第80話
翌日の朝、和人と鉄平があのバス停の前を通ると、そこにゆきの姿はなかった。
その翌日も、翌々日もその次の日もゆきに会うことはできなかった。
金曜日の朝、ようやくバス停にゆきの姿を見つけた。
「おっ、やっと会うことができたな、和人。気がきく俺は急ぎの用事があるってことで先に学校に行っとくよ、じゃあな。」
「え?そんな気を使わなくても…。」
和人が止めるのも聞かず、鉄平は急に駈け出した。
そしてバス停のところでゆきとあいさつを交わしたようだ。
和人は少し足早に歩いた。
「おはよう。」
5メートルほど手前でゆきの方から声をかけてきた。
「おはよう、久しぶりだね。」
あいさつを返す和人の顔は、ゆきの顔を見ても赤くなることはなかった。
あの日のデートのおかげだろう。
ゆきのことを必要以上に意識しなくなったのだ。
「ごめんなさい。いつも寝坊ばかりしていてこの時間に間に合わなかったの。」
「そう、朝が弱いんだね。」
「和人君は、朝は自分で起きるの?寮のチャイムが鳴るとか、モーニングコールがあるとか。」
「まさかあ、ちゃんと目覚ましをセットして一人で起きるよ。」
「そうよね、私も見習わなくちゃ。ところで、また明日デートできないかしら?今度はどこかお金がかからないところで。」
ゆきが窺うように和人を見つめた。
「うん、大丈夫だよ。どこに行く?」
「龍架公園はどう?私、お弁当を作るわ。料理の腕には自信があるのよ。」
ゆきはあらかじめ考えていたようだ。
「へえ、それなら本当にお金がかからないね。龍架公園って結構広いって聞いたけど。」
「とっても広いわよ。一周するのに2時間くらいかかるもの。明日はきっといい天気だから気持ちいいと思うの。」
「じゃ決まりだな。何時にどこで待ち合わせる?」
「また9時にここでどう?今度はこの前みたいに驚かせないから。」
ゆきがいたずらっぽく笑った。
「わかった、じゃあ明日。」
「うん、明日ね。」
二人は小さく手を振って別れた。
「おい英、いい加減に本気を出せよ。」
放課後、グラウンドの隅で寝転がっている英に、滝本雄一が寄ってきて言った。
「本気だよ。今のは橋本先輩のフェイントにまんまと引っ掛かった。」
部員たちは、ボールを持った選手がマークについた相手を抜きシュートをする、一対一の練習を終え、10分間の休憩をとっていた。
雄一は英の頭の横に腰をおろした。
「ディフェンスの時だけじゃないだろ?ボールを持った時だって本当は楽に抜けるのに、なんでボールを取られるんだよ。」
雄一の声がだんだん大きくなってくるので、他の部員に聞かれないかと英は心配になった。

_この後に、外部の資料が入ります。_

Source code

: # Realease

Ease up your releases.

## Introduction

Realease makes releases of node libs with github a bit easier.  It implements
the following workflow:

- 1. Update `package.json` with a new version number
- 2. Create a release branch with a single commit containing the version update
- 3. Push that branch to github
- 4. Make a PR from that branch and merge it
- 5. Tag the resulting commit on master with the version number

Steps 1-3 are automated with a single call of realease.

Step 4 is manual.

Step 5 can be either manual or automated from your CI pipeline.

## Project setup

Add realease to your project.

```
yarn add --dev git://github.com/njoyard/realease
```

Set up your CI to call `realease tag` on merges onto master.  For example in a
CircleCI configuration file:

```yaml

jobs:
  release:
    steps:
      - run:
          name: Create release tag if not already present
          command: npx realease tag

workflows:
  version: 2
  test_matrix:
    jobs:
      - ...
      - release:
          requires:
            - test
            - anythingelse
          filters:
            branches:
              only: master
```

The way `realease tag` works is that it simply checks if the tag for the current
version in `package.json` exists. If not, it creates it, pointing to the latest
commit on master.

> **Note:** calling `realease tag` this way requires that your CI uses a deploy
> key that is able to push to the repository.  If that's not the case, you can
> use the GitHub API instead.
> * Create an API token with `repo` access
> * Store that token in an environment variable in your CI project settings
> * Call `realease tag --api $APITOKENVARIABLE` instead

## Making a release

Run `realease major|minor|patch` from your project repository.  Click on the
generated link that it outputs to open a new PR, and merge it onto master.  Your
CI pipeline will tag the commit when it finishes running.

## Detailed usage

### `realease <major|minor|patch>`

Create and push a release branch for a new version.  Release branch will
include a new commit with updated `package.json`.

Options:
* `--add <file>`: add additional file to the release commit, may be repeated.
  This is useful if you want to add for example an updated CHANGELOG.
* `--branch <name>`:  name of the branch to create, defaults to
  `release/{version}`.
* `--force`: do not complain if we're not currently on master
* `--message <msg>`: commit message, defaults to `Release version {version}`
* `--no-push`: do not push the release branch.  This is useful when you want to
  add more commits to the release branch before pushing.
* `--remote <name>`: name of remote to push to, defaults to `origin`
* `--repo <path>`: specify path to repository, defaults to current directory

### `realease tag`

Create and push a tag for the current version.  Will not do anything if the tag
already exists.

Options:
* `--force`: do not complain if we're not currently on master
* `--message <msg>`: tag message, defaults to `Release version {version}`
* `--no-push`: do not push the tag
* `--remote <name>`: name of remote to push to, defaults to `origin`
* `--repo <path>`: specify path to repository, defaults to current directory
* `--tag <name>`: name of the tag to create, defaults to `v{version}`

「小さな声で話せよタッキー。別に気にするなって、それに今新しいフェイントを練習中なんだ。」
雄一は眉間にしわを寄せ、ふうっとため息をついた。
「お前が本気を出すことで、先輩たちの刺激にもなってチームのレベルが上がるんじゃないか。何を遠慮しているんだ?本気で北高に勝つつもりなのか?」
「そう睨むなよ、そのうち徐々に頭角を現していくさ。まだ入部したばっかりなんだから、先輩と仲良くなることが先決だよ。」
「俺はなあ、・・・言いたくはなかったけど、ここ(西城)に来たことを後悔してたんだ。去年の準優勝校だから少しは期待していたんだけど、練習は生ぬるいし、先輩たちのレベルもいまいち。これじゃ自分のスキルも上がらないし、北高に勝つのは夢のまた夢だってな。これなら今からでも北高の編入試験を受けようかなって、本気で思っていたんだ。でもこの前の練習試合でお前のプレーを見て思いとどまった。お前となら北高に勝てるチームを作れるんじゃないかってさ。」
「だからもう少し待ってくれって。そんなにあせ・・・」
「だめだ。」
雄一が英の言葉を鋭く切った。
「俺とお前は1年生からレギュラーになって全ての試合に出るんだ。そして確実に力をつけ、北高の1年生よりも絶対にうまくなる。」
「北高の1年生か。確か葉山中の太刀中っていうのがいたな。あいつは長身の割に足技が切れていた。」
一瞬、雄一が英を睨んだ。
「俺はその太刀中にだけは絶対に負けないぞ。だから英、本気になれ。」
今度は英がふうっとため息をついた。
「まったく、相変わらず自分中心に物事を考えやがる。わかったよ、そろそろ頭角を現してやるか。タッキーに転校する気になられちゃかなわないからな。」
英はやれやれというふうに、ゆっくりと立ち上がった。
だが雄一に背を向けたその英の顔は、少し笑っていた。